* [Exercise details] Only the number is wanted: count the lines in the data with "Total" in them.

* [The data]
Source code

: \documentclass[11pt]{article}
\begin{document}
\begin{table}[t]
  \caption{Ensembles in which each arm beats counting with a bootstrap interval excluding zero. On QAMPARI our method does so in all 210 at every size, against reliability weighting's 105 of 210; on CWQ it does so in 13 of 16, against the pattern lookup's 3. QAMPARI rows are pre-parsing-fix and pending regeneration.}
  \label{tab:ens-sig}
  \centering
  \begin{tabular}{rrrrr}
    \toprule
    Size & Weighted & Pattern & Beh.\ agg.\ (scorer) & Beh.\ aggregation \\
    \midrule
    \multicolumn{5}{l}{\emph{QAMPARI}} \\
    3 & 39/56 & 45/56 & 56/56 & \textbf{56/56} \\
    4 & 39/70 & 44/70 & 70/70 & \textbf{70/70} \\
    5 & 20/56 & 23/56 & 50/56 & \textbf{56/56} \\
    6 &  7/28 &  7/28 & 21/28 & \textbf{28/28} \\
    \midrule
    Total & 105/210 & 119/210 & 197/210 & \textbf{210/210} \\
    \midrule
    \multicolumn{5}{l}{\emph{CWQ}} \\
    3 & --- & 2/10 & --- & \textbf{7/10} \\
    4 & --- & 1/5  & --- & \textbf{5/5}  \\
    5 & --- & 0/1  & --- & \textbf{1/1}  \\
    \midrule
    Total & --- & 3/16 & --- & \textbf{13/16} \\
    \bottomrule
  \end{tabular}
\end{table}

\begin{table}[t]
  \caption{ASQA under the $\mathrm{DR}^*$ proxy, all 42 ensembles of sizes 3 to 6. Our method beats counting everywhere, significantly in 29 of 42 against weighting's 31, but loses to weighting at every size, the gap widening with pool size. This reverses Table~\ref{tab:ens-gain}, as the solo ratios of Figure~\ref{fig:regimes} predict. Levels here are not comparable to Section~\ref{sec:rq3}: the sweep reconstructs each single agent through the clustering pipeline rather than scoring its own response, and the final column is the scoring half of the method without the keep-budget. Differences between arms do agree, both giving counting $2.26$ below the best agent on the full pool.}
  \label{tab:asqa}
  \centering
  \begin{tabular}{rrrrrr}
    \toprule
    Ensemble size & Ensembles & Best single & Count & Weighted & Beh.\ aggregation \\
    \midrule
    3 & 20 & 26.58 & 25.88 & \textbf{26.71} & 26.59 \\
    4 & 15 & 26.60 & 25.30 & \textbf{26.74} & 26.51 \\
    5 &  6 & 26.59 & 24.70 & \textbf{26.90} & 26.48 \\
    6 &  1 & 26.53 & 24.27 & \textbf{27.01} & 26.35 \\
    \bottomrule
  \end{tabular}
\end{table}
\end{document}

* [Result of this task] 2